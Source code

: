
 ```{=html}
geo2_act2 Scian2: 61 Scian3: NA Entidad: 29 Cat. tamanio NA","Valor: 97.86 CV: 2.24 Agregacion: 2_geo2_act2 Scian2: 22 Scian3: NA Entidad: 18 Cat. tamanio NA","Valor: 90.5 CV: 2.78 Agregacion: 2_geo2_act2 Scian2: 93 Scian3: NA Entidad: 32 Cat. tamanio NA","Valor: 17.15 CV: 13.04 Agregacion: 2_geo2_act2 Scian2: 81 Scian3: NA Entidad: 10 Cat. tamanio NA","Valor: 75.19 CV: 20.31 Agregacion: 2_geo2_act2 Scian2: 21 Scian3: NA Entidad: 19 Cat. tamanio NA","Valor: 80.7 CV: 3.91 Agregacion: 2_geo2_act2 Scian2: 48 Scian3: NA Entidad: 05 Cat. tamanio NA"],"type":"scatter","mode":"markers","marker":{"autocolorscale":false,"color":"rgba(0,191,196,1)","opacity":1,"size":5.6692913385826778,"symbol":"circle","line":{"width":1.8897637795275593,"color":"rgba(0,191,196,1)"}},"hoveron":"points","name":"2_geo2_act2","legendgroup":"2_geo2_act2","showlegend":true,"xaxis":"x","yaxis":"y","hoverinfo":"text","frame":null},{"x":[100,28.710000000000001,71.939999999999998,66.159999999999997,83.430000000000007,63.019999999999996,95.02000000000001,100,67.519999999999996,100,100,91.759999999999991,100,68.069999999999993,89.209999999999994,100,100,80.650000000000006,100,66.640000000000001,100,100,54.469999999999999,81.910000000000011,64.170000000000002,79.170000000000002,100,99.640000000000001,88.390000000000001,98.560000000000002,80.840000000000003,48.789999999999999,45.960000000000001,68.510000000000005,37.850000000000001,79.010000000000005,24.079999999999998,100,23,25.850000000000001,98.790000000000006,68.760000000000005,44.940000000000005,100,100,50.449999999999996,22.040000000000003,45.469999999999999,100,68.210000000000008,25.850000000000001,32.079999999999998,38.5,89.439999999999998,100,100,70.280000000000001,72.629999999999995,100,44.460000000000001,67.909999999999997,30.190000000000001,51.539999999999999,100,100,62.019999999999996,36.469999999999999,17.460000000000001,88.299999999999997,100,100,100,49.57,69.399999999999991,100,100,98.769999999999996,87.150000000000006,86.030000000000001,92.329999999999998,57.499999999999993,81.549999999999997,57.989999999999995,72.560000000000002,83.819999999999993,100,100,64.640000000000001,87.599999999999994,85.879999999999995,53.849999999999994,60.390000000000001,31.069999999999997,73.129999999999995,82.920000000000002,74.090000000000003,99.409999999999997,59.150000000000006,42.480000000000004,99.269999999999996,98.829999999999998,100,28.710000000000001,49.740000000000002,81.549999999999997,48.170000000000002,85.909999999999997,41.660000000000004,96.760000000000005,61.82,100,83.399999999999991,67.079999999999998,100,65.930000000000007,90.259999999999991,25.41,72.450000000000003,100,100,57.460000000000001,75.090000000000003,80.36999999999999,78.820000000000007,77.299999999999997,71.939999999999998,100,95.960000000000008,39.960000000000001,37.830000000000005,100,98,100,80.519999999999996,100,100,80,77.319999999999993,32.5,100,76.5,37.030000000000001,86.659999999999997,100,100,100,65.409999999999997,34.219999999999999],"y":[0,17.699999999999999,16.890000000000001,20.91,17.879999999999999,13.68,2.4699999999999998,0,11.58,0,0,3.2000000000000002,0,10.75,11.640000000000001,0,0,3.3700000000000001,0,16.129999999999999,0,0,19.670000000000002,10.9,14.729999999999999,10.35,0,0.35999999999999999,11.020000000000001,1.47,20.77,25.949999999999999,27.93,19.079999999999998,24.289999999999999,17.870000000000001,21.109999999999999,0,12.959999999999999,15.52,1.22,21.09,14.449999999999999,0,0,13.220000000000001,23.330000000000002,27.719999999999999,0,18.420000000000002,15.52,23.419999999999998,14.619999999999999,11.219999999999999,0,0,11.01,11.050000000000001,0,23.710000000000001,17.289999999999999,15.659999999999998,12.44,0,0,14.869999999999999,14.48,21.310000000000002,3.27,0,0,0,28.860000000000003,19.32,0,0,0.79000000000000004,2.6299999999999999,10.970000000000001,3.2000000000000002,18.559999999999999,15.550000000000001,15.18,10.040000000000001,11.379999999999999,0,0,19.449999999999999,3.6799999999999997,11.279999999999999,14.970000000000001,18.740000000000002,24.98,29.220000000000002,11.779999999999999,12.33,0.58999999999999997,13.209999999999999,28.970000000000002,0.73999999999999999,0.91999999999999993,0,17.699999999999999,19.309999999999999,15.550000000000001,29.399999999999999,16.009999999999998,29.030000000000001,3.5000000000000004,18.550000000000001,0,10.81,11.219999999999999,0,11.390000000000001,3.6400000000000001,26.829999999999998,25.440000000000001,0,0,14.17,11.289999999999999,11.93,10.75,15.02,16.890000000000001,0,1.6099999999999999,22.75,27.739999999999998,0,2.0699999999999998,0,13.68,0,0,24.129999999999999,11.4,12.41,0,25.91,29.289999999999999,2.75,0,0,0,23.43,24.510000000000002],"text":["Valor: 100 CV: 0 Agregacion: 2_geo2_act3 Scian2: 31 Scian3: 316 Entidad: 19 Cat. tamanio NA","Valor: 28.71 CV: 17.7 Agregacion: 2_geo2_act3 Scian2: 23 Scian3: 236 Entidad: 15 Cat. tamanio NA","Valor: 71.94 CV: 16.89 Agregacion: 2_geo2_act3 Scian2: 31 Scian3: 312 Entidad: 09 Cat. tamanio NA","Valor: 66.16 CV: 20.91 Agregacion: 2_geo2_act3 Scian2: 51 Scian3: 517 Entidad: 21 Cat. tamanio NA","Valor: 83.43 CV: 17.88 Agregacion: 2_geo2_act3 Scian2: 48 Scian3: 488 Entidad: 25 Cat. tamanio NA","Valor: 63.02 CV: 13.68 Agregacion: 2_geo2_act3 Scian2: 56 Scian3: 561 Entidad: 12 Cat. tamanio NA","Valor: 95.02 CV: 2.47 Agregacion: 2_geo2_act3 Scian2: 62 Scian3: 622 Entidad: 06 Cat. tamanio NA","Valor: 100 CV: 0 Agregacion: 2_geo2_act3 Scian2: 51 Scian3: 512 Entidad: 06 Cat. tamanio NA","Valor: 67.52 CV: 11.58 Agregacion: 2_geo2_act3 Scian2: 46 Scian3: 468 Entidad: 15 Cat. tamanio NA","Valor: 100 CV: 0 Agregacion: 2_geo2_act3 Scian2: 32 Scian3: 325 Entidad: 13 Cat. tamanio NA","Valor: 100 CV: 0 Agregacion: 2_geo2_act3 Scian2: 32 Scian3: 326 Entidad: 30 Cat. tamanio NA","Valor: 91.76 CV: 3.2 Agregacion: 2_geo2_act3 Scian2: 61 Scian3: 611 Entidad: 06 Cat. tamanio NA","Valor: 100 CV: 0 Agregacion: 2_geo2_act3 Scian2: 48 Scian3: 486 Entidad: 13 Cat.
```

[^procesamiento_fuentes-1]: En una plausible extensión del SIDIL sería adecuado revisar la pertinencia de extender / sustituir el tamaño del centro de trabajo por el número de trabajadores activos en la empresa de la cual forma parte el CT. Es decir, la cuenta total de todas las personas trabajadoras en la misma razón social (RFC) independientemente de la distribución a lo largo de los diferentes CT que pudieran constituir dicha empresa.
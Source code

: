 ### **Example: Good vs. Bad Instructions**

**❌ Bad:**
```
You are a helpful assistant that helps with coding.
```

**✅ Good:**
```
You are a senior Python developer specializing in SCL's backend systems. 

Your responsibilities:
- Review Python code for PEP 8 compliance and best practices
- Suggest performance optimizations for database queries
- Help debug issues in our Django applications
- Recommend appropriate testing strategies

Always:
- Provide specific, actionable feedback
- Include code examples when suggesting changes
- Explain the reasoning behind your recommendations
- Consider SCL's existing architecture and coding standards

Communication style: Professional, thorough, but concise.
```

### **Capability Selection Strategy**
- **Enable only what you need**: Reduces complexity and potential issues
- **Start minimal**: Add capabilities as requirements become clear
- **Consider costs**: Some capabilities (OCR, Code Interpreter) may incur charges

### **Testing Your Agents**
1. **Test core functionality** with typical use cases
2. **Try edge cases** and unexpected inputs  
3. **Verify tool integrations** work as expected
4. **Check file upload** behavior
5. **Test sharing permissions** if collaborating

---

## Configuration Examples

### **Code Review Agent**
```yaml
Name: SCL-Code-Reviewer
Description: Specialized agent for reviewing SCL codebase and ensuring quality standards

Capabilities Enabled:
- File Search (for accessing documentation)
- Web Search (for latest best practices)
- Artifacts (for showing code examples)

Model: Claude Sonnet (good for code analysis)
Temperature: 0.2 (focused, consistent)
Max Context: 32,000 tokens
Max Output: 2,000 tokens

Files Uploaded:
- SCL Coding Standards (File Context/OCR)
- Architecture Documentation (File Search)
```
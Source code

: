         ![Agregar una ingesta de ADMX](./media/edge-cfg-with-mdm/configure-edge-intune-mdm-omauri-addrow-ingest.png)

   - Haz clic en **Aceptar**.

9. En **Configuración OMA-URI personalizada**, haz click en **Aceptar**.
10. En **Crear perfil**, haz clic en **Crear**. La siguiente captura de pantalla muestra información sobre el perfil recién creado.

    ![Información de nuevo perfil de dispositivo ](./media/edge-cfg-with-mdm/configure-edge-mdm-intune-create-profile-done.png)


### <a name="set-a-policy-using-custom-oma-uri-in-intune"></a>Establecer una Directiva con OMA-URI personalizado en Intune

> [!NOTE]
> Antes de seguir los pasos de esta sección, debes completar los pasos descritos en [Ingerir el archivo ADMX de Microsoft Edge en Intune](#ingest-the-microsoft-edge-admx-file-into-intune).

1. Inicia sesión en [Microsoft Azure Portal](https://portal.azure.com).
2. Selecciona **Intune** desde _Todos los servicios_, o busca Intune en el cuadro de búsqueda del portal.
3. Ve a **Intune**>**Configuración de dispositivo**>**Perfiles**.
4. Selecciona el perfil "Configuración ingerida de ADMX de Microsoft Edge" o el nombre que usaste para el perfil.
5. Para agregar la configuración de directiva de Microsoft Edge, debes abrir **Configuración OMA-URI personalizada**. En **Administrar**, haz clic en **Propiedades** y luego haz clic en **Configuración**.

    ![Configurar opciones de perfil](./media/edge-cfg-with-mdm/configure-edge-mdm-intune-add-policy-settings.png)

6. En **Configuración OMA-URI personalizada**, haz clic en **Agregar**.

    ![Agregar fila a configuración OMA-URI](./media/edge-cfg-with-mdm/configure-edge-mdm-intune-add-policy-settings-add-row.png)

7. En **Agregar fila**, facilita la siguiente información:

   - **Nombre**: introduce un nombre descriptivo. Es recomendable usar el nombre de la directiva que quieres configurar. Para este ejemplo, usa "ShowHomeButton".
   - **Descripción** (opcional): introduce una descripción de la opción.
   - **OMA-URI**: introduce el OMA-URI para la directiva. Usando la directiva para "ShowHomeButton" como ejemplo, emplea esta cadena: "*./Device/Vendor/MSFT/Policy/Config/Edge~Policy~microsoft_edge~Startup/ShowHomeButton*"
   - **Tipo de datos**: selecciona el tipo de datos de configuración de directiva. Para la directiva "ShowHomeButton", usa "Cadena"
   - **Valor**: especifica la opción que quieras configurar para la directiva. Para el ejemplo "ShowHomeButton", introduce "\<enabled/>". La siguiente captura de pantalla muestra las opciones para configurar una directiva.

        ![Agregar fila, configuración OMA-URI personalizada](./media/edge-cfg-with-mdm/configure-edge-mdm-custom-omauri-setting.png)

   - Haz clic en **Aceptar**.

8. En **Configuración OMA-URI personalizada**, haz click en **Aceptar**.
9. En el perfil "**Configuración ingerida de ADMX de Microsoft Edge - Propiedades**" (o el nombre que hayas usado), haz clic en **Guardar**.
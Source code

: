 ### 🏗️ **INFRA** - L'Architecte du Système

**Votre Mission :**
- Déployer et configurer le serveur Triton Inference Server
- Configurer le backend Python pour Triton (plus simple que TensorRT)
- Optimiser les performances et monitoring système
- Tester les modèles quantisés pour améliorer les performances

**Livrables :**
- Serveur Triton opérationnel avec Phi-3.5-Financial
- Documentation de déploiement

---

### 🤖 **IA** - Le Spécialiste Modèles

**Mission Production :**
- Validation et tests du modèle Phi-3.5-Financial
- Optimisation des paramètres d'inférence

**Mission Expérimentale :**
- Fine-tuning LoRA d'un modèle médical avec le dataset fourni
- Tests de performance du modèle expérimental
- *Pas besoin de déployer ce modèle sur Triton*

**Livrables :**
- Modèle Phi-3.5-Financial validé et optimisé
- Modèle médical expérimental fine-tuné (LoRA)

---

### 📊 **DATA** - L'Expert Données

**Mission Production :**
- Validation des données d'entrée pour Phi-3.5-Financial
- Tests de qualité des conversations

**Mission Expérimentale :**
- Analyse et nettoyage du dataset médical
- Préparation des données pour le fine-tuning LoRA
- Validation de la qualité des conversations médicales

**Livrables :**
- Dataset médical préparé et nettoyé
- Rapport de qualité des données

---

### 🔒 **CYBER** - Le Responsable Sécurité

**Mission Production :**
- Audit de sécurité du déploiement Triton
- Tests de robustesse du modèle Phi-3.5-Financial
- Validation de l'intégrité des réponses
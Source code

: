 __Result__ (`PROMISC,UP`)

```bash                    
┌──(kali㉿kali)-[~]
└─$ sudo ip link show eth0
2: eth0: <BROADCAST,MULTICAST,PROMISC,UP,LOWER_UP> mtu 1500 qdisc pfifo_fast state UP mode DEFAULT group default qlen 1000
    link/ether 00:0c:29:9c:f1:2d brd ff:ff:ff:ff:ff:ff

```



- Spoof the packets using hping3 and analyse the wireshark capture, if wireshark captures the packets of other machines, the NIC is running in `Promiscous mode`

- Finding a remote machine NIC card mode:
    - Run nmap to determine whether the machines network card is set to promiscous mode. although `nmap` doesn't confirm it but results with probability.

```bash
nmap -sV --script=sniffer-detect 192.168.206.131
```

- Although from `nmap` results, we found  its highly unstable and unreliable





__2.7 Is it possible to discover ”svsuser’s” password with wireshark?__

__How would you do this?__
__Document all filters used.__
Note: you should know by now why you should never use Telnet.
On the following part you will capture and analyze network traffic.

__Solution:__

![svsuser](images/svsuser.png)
■ ■ ■ ■ ■ ■ ■
What is being asked
Among the entries above, find the line with "de nuevo perfil" and the line with "7. En **Agregar"; give again exactly these two lines and all lines between them.

Problem solution
    ![Información de nuevo perfil de dispositivo ](./media/edge-cfg-with-mdm/configure-edge-mdm-intune-create-profile-done.png)


### <a name="set-a-policy-using-custom-oma-uri-in-intune"></a>Establecer una Directiva con OMA-URI personalizado en Intune

> [!NOTE]
> Antes de seguir los pasos de esta sección, debes completar los pasos descritos en [Ingerir el archivo ADMX de Microsoft Edge en Intune](#ingest-the-microsoft-edge-admx-file-into-intune).

1. Inicia sesión en [Microsoft Azure Portal](https://portal.azure.com).
2. Selecciona **Intune** desde _Todos los servicios_, o busca Intune en el cuadro de búsqueda del portal.
3. Ve a **Intune**>**Configuración de dispositivo**>**Perfiles**.
4. Selecciona el perfil "Configuración ingerida de ADMX de Microsoft Edge" o el nombre que usaste para el perfil.
5. Para agregar la configuración de directiva de Microsoft Edge, debes abrir **Configuración OMA-URI personalizada**. En **Administrar**, haz clic en **Propiedades** y luego haz clic en **Configuración**.

    ![Configurar opciones de perfil](./media/edge-cfg-with-mdm/configure-edge-mdm-intune-add-policy-settings.png)

6. En **Configuración OMA-URI personalizada**, haz clic en **Agregar**.

    ![Agregar fila a configuración OMA-URI](./media/edge-cfg-with-mdm/configure-edge-mdm-intune-add-policy-settings-add-row.png)

7. En **Agregar fila**, facilita la siguiente información:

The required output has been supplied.